Creio que é totalmente imatura a decissão. Ainda não chegou ao ano de governo e resulta muito difícil evaluar seus aportes.
Concordo totalmente com Nicole em que näo necessariamente mereça o prêmio e que talvez seja uma forma de anima-lo pra siguer.
Acabo de ver que ganhou o Nobel de Literatura uma vítima da ditadura rumana. Espero que, com esta tendência, o grande Juan Gelman tenha a possibilidade de consigue-lo. Porque, pelo visto, näo querem honrar ao Sábato, como se houvessem "saído de moda" ele e toda sua nunca honrada geração (Borges, Cortázar, Bioy Casares, etc.).
Saludos!
Patricio Iglesias
Querida Nica,
É uma ótima definição. Meu único receio é que ela acabe polarizando ainda mais a política americana, que já está num momento de muitos ódios e radicalismos.
Caro Patricio,
O Nobel foi injusto com os argentinos na Literatura, mas ao menos vocês ganharam dois na Paz e vários em ciências. E o Brasil, que nunca levou nada?
Abraços
Meus caros:
Näo olvidem o grande aporte da ciência brasileira à humanidade e especialmente à América Latina. Chagas foi brasileiro e näo foi facil pra ele lutar contra séculos de prejuícios. É assim; esperemos que mude, mas um norteamericano sempre tem tido mais possibilidades de ganhar o Nobel do que um brasileiro ou um argentino.
Abraços!
Minha primeira reação foi criticar o prêmio, mas depois entendi o gesto político embutido.

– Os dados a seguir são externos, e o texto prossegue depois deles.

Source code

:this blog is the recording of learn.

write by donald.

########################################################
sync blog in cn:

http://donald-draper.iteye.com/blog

O Nobel quer pressionar e comprometer Obama com a busca da paz.
Grande Maurício,
achei ótima a sua comparação do Obama com o Gorbachev (outro Nobel da paz)! Por coincidência, escrevi um post sobre o Gorbachev no meu blog. Assisti essa semana uma palestra dele na ONU. Se quiser conferir:
http://identidadeinternacional.blogspot.com/2009/10/gorbachev.html
Abraços!
Salve, Igor.
Começo a achar que a Der Spiegel tem razão e que o Nobel da Paz é "mais fardo do que honra". A não ser que o sujeito seja Madre Teresa ou alguém do gênero.

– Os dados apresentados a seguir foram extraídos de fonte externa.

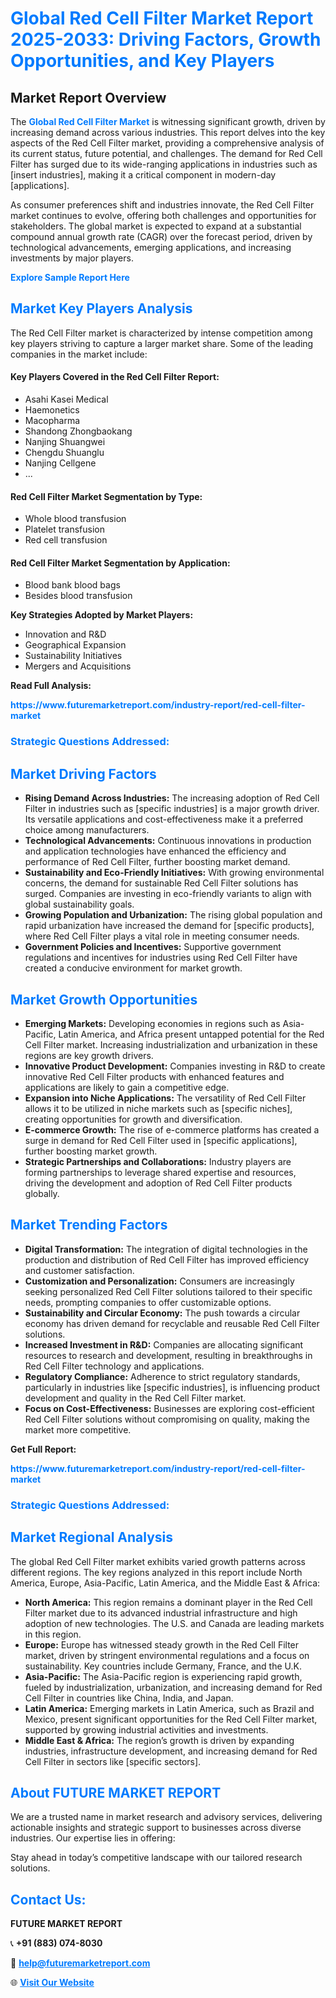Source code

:<h1 style="color: #007BFF;">Global Red Cell Filter Market Report 2025-2033: Driving Factors, Growth Opportunities, and Key Players</h1>

<section id="overview">
<h2>Market Report Overview</h2>
<p>The <a href="https://www.futuremarketreport.com/industry-report/red-cell-filter-market" style="color: #007BFF; text-decoration: none;"><strong>Global Red Cell Filter Market</strong></a> is witnessing significant growth, driven by increasing demand across various industries. This report delves into the key aspects of the Red Cell Filter market, providing a comprehensive analysis of its current status, future potential, and challenges. The demand for Red Cell Filter has surged due to its wide-ranging applications in industries such as [insert industries], making it a critical component in modern-day [applications].</p>
<p>As consumer preferences shift and industries innovate, the Red Cell Filter market continues to evolve, offering both challenges and opportunities for stakeholders. The global market is expected to expand at a substantial compound annual growth rate (CAGR) over the forecast period, driven by technological advancements, emerging applications, and increasing investments by major players.</p>
</section>

<section id="overview">
<p><a href="https://www.futuremarketreport.com/request-sample/reportId=103081" style="color: #007BFF; text-decoration: none;"><strong>Explore Sample Report Here</strong></a></p>
</section>

<section id="key-players">
<h2 style="color: #007BFF;">Market Key Players Analysis</h2>
<p>The Red Cell Filter market is characterized by intense competition among key players striving to capture a larger market share. Some of the leading companies in the market include:</p>
<h4>Key Players Covered in the Red Cell Filter Report:</h4>
<ul><li>Asahi Kasei Medical</li><li>Haemonetics</li><li>Macopharma</li><li>Shandong Zhongbaokang</li><li>Nanjing Shuangwei</li><li>Chengdu Shuanglu</li><li>Nanjing Cellgene</li><li>...</li></ul>
<h4>Red Cell Filter Market Segmentation by Type:</h4>
<ul><li>Whole blood transfusion</li><li>Platelet transfusion</li><li>Red cell transfusion</li></ul>

<h4>Red Cell Filter Market Segmentation by Application:</h4>
<ul><li>Blood bank blood bags</li><li>Besides blood transfusion</li></ul>
<p><strong>Key Strategies Adopted by Market Players:</strong></p>
<ul>
<li>Innovation and R&D</li>
<li>Geographical Expansion</li>
<li>Sustainability Initiatives</li>
<li>Mergers and Acquisitions</li>
</ul>
</section>

<section>
<p><strong>Read Full Analysis: </strong></p><a href="https://www.futuremarketreport.com/industry-report/red-cell-filter-market" style="color: #007BFF; text-decoration: none;"><strong>https://www.futuremarketreport.com/industry-report/red-cell-filter-market</strong></a>
<h3 style="color: #007BFF;">Strategic Questions Addressed:</h3>
</section>

<section id="driving-factors">
<h2 style="color: #007BFF;">Market Driving Factors</h2>
<ul>
<li><strong>Rising Demand Across Industries:</strong> The increasing adoption of Red Cell Filter in industries such as [specific industries] is a major growth driver. Its versatile applications and cost-effectiveness make it a preferred choice among manufacturers.</li>
<li><strong>Technological Advancements:</strong> Continuous innovations in production and application technologies have enhanced the efficiency and performance of Red Cell Filter, further boosting market demand.</li>
<li><strong>Sustainability and Eco-Friendly Initiatives:</strong> With growing environmental concerns, the demand for sustainable Red Cell Filter solutions has surged. Companies are investing in eco-friendly variants to align with global sustainability goals.</li>
<li><strong>Growing Population and Urbanization:</strong> The rising global population and rapid urbanization have increased the demand for [specific products], where Red Cell Filter plays a vital role in meeting consumer needs.</li>
<li><strong>Government Policies and Incentives:</strong> Supportive government regulations and incentives for industries using Red Cell Filter have created a conducive environment for market growth.</li>
</ul>
</section>

<section id="growth-opportunities">
<h2 style="color: #007BFF;">Market Growth Opportunities</h2>
<ul>
<li><strong>Emerging Markets:</strong> Developing economies in regions such as Asia-Pacific, Latin America, and Africa present untapped potential for the Red Cell Filter market. Increasing industrialization and urbanization in these regions are key growth drivers.</li>
<li><strong>Innovative Product Development:</strong> Companies investing in R&D to create innovative Red Cell Filter products with enhanced features and applications are likely to gain a competitive edge.</li>
<li><strong>Expansion into Niche Applications:</strong> The versatility of Red Cell Filter allows it to be utilized in niche markets such as [specific niches], creating opportunities for growth and diversification.</li>
<li><strong>E-commerce Growth:</strong> The rise of e-commerce platforms has created a surge in demand for Red Cell Filter used in [specific applications], further boosting market growth.</li>
<li><strong>Strategic Partnerships and Collaborations:</strong> Industry players are forming partnerships to leverage shared expertise and resources, driving the development and adoption of Red Cell Filter products globally.</li>
</ul>
</section>

<section id="trending-factors">
<h2 style="color: #007BFF;">Market Trending Factors</h2>
<ul>
<li><strong>Digital Transformation:</strong> The integration of digital technologies in the production and distribution of Red Cell Filter has improved efficiency and customer satisfaction.</li>
<li><strong>Customization and Personalization:</strong> Consumers are increasingly seeking personalized Red Cell Filter solutions tailored to their specific needs, prompting companies to offer customizable options.</li>
<li><strong>Sustainability and Circular Economy:</strong> The push towards a circular economy has driven demand for recyclable and reusable Red Cell Filter solutions.</li>
<li><strong>Increased Investment in R&D:</strong> Companies are allocating significant resources to research and development, resulting in breakthroughs in Red Cell Filter technology and applications.</li>
<li><strong>Regulatory Compliance:</strong> Adherence to strict regulatory standards, particularly in industries like [specific industries], is influencing product development and quality in the Red Cell Filter market.</li>
<li><strong>Focus on Cost-Effectiveness:</strong> Businesses are exploring cost-efficient Red Cell Filter solutions without compromising on quality, making the market more competitive.</li>
</ul>
</section>

<section>
<p><strong>Get Full Report: </strong></p><a href="https://www.futuremarketreport.com/industry-report/red-cell-filter-market" style="color: #007BFF; text-decoration: none;"><strong>https://www.futuremarketreport.com/industry-report/red-cell-filter-market</strong></a>
<h3 style="color: #007BFF;">Strategic Questions Addressed:</h3>
</section>


<section id="regional-analysis">
<h2 style="color: #007BFF;">Market Regional Analysis</h2>
<p>The global Red Cell Filter market exhibits varied growth patterns across different regions. The key regions analyzed in this report include North America, Europe, Asia-Pacific, Latin America, and the Middle East & Africa:</p>
<ul>
<li><strong>North America:</strong> This region remains a dominant player in the Red Cell Filter market due to its advanced industrial infrastructure and high adoption of new technologies. The U.S. and Canada are leading markets in this region.</li>
<li><strong>Europe:</strong> Europe has witnessed steady growth in the Red Cell Filter market, driven by stringent environmental regulations and a focus on sustainability. Key countries include Germany, France, and the U.K.</li>
<li><strong>Asia-Pacific:</strong> The Asia-Pacific region is experiencing rapid growth, fueled by industrialization, urbanization, and increasing demand for Red Cell Filter in countries like China, India, and Japan.</li>
<li><strong>Latin America:</strong> Emerging markets in Latin America, such as Brazil and Mexico, present significant opportunities for the Red Cell Filter market, supported by growing industrial activities and investments.</li>
<li><strong>Middle East & Africa:</strong> The region’s growth is driven by expanding industries, infrastructure development, and increasing demand for Red Cell Filter in sectors like [specific sectors].</li>
</ul>
</section>

<footer>
<h2 style="color: #007BFF;">About FUTURE MARKET REPORT</h2>
<p>We are a trusted name in market research and advisory services, delivering actionable insights and strategic support to businesses across diverse industries. Our expertise lies in offering:</p>

<p>Stay ahead in today’s competitive landscape with our tailored research solutions.</p>

<h2 style="color: #007BFF;">Contact Us:</h2>
<p><strong>FUTURE MARKET REPORT</strong></p>
<p>📞 <strong>+91 (883) 074-8030</strong></p>
<p>📧 <strong><a href="mailto:help@futuremarketreport.com" style="color: #007BFF;">help@futuremarketreport.com</a></strong></p>
<p>🌐 <strong><a href="https://www.futuremarketreport.com/" style="color: #007BFF;">Visit Our Website</a></strong></p>
</footer>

Adorei a "perestroika americana". Acho que ainda escreverei sobre isso!
Dom Patricio,
Ontem fui a uma palestra do embaixador argentino no Brasil, que falou sobre o futuro do Mercosul. Será tema do blog na próxima semana.
Abraços
Foi o Nobel mas surpreendente dos ultimos anos, mas coitado do Obama precisava de um "pick me up" depois da olimpiada..rs..
Salve, Mauricio
Sinceramente, não acho que o Obama merecia o prêmio, embora esteja mudando a política unilateral promovida durante o governo Bush; e tenha apresentado bons projetos político-diplomáticos nesse início de governo. Mesmo que seja um "incentivo" político, acho que o reconhecimento (que vale mais de 1 milhão de dólares) deveria ser dado a pessoas que realmente dedicam suas vidas a paz - internacional ou intranacional. Aliás, pessoas ou ONGs, que não tem tantas condições finaneiras e políticas de desenvolver seus projetos.
Obama certamente está tentando promover a paz entre as nações, mas isso faz parte do papel do Presidente do Estado líder mundial - ainda que nem todos tenham seguido esse caminho.